-- Dataset content follows --

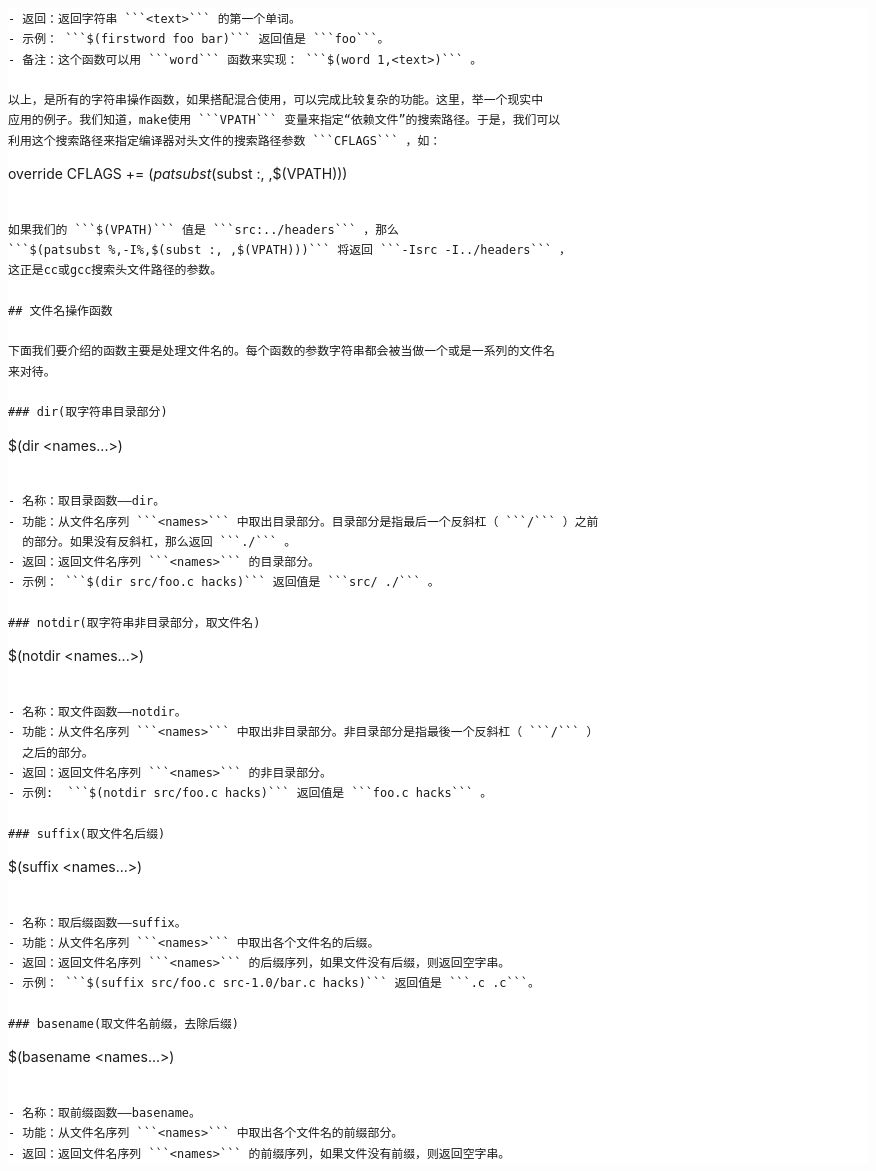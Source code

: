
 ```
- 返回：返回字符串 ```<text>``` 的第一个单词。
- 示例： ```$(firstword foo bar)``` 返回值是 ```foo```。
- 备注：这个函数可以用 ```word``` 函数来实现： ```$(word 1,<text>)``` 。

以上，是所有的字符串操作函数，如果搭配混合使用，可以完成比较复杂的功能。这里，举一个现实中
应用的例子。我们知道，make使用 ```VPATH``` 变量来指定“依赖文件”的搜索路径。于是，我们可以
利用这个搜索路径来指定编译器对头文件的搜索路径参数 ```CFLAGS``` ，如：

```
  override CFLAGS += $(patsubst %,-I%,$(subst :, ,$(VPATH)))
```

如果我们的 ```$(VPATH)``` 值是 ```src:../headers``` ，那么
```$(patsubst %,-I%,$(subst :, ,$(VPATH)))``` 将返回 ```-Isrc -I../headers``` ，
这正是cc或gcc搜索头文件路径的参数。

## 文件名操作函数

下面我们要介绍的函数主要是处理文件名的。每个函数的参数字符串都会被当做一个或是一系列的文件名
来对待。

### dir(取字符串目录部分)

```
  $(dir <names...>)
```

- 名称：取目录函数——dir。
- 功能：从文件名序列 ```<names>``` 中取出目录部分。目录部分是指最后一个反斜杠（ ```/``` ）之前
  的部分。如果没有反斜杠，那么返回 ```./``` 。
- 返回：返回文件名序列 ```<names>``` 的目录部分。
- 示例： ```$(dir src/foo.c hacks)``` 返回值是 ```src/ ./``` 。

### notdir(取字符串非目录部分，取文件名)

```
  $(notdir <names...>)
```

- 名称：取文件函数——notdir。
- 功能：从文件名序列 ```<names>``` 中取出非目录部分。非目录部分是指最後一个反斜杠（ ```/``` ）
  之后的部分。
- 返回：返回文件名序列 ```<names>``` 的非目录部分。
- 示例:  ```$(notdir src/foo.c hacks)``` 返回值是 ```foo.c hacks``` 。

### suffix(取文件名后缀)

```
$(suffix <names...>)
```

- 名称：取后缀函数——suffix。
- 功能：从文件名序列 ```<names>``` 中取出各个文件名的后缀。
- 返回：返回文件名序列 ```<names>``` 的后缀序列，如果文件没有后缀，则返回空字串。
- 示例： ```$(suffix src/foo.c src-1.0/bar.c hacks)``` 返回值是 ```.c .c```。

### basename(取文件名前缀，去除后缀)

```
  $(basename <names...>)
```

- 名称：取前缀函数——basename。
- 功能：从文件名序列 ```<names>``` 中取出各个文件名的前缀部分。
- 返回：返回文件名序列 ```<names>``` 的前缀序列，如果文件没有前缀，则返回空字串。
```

-- Dataset content concluded --
-- Dataset content follows --

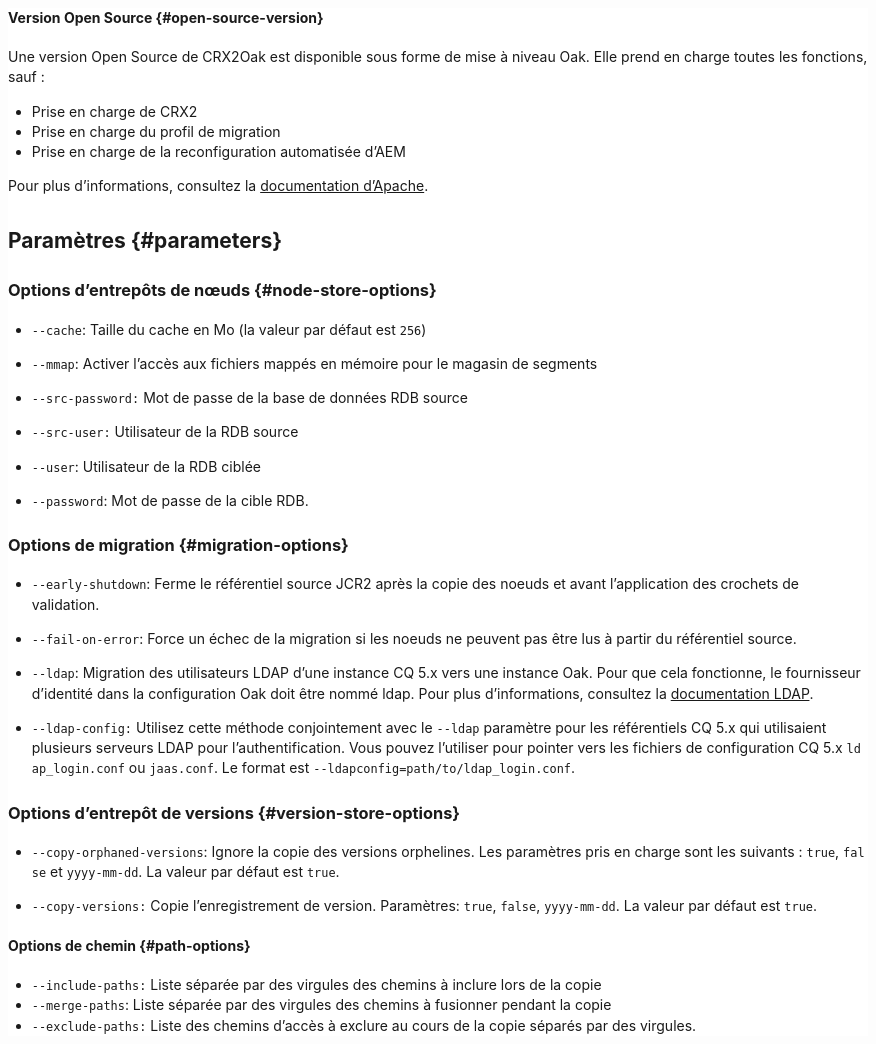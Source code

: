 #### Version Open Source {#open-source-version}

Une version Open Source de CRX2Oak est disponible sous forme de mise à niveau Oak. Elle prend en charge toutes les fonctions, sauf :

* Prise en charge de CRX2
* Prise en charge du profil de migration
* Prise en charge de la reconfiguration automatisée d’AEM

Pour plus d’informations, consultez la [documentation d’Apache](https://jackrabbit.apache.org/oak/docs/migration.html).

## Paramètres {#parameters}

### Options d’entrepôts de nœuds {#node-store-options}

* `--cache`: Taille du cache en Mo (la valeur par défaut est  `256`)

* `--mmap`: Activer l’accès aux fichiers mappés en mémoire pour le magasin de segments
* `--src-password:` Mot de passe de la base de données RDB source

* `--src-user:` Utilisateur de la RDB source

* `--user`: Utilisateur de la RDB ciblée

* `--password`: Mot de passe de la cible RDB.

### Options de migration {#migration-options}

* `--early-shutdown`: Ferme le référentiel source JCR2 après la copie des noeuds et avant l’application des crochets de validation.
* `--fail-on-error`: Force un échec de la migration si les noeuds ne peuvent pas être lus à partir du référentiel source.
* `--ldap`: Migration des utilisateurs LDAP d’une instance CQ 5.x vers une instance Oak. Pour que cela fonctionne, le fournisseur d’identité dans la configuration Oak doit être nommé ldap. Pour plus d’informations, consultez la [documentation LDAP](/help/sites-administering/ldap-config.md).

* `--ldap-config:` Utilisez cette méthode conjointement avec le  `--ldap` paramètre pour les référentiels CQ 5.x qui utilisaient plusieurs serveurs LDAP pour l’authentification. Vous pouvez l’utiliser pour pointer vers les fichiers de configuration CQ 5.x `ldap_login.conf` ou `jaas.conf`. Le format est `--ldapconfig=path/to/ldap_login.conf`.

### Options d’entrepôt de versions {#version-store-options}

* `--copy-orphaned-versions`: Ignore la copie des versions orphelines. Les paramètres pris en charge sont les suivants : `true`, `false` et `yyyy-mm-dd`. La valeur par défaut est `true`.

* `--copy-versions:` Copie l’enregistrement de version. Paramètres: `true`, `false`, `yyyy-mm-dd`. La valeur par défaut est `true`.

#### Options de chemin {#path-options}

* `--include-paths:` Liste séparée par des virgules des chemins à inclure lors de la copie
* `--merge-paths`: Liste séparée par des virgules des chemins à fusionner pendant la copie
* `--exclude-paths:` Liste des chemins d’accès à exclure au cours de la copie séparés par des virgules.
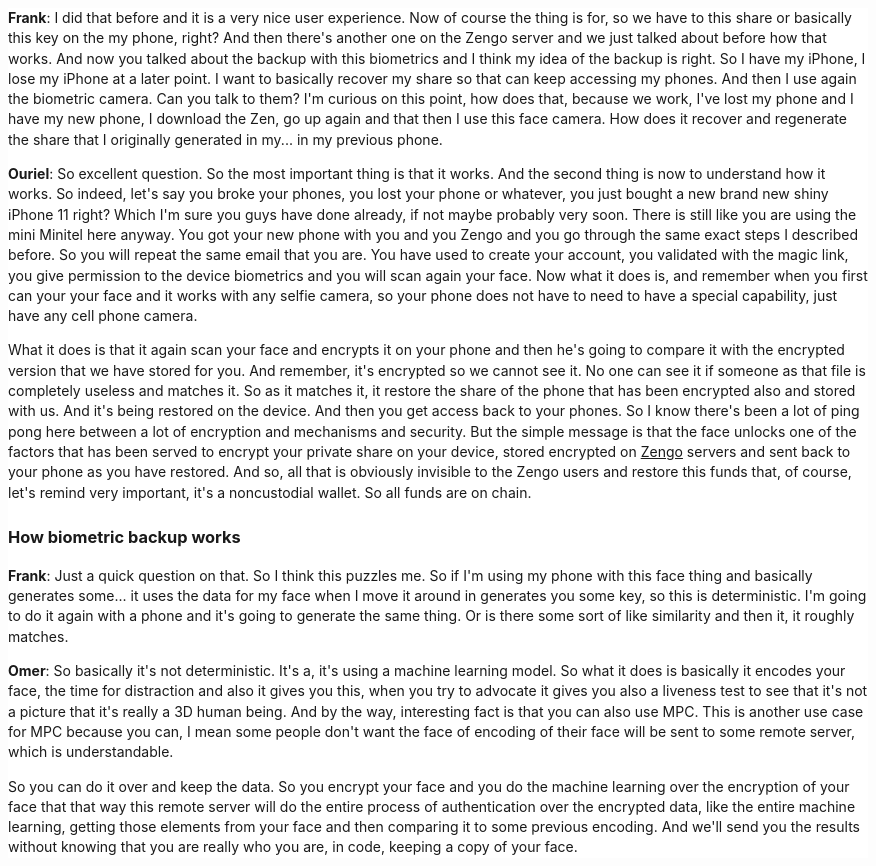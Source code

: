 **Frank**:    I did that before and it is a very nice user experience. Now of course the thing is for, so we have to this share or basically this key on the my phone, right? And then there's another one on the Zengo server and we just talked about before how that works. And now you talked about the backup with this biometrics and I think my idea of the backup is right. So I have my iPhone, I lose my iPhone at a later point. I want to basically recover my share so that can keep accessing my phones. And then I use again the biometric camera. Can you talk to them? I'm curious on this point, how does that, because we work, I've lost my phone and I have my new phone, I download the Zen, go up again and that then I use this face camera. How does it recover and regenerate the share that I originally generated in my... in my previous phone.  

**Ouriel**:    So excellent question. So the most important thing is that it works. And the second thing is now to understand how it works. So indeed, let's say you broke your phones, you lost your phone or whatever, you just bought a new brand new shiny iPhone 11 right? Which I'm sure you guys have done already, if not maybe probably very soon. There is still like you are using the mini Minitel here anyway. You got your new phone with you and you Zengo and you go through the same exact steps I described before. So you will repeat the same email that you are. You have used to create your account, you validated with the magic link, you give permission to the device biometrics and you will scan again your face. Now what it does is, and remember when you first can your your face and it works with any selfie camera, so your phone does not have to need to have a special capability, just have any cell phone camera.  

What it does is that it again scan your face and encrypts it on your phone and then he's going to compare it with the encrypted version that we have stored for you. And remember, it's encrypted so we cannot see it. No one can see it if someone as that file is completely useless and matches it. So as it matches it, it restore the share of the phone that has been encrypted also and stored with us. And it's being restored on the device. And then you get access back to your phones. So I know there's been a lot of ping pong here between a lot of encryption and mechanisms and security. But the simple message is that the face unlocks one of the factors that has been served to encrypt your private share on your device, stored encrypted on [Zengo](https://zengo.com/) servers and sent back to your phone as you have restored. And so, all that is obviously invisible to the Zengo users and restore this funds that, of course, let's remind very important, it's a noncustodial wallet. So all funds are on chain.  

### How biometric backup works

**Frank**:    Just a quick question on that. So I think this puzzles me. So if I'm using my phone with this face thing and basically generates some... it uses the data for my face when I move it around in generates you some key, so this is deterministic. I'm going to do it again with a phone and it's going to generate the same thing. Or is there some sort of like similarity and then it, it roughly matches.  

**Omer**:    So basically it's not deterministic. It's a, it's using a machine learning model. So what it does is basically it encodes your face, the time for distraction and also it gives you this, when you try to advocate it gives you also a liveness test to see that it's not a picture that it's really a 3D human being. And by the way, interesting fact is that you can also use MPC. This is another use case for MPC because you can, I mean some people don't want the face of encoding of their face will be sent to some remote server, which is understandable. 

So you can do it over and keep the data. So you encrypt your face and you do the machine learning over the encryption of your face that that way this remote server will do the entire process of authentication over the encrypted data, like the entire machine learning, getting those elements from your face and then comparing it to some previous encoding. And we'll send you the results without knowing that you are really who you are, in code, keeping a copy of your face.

-- Dataset content concluded --
-- Dataset content follows --

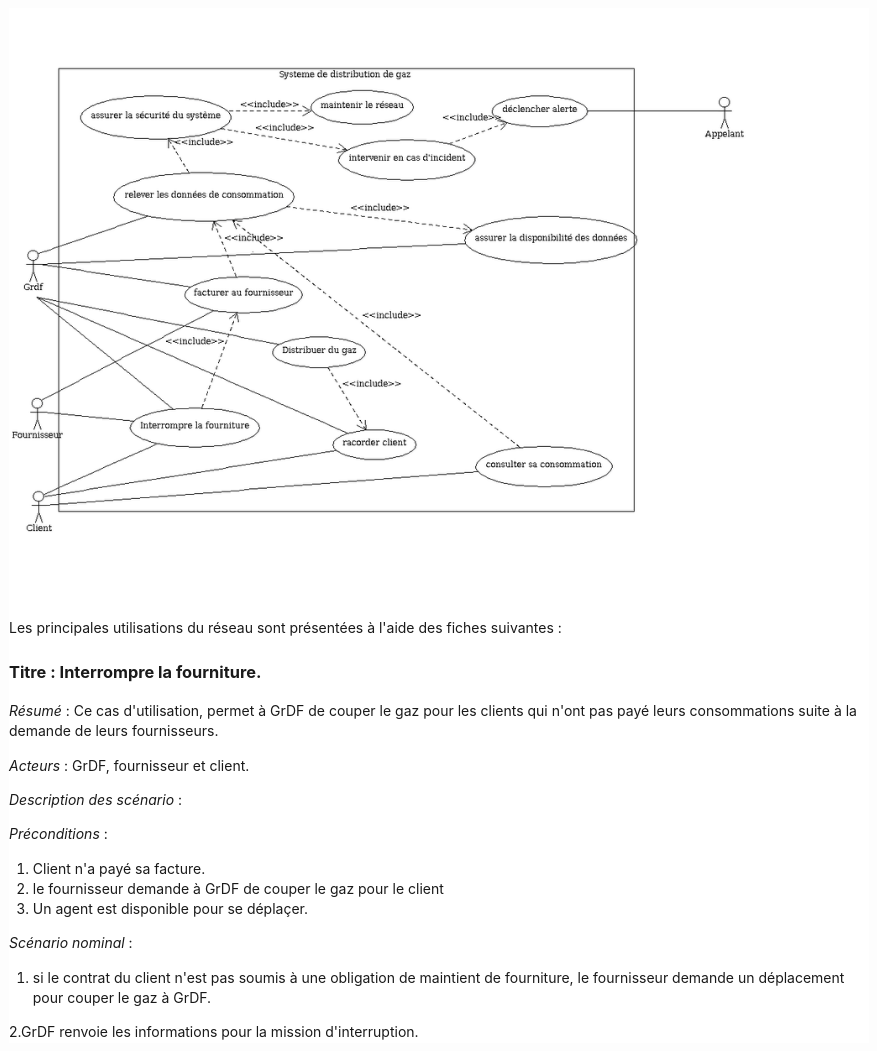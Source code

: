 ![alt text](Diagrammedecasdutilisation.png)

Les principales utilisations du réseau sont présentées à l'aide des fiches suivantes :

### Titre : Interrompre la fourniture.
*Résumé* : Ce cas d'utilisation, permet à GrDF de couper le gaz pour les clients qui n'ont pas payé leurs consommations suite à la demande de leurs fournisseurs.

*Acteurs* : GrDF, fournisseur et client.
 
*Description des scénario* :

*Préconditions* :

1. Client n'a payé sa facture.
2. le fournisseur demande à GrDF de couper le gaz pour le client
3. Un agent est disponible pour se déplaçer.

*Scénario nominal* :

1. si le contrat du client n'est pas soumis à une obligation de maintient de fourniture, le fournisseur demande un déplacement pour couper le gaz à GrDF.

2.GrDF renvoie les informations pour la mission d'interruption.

-- Dataset content concluded --

## What you have to do
Every line above that holds the word "being" is to be found and copied.

## Answer space
What it does is that it again scan your face and encrypts it on your phone and then he's going to compare it with the encrypted version that we have stored for you. And remember, it's encrypted so we cannot see it. No one can see it if someone as that file is completely useless and matches it. So as it matches it, it restore the share of the phone that has been encrypted also and stored with us. And it's being restored on the device. And then you get access back to your phones. So I know there's been a lot of ping pong here between a lot of encryption and mechanisms and security. But the simple message is that the face unlocks one of the factors that has been served to encrypt your private share on your device, stored encrypted on [Zengo](https://zengo.com/) servers and sent back to your phone as you have restored. And so, all that is obviously invisible to the Zengo users and restore this funds that, of course, let's remind very important, it's a noncustodial wallet. So all funds are on chain.  
**Omer**:    So basically it's not deterministic. It's a, it's using a machine learning model. So what it does is basically it encodes your face, the time for distraction and also it gives you this, when you try to advocate it gives you also a liveness test to see that it's not a picture that it's really a 3D human being. And by the way, interesting fact is that you can also use MPC. This is another use case for MPC because you can, I mean some people don't want the face of encoding of their face will be sent to some remote server, which is understandable. 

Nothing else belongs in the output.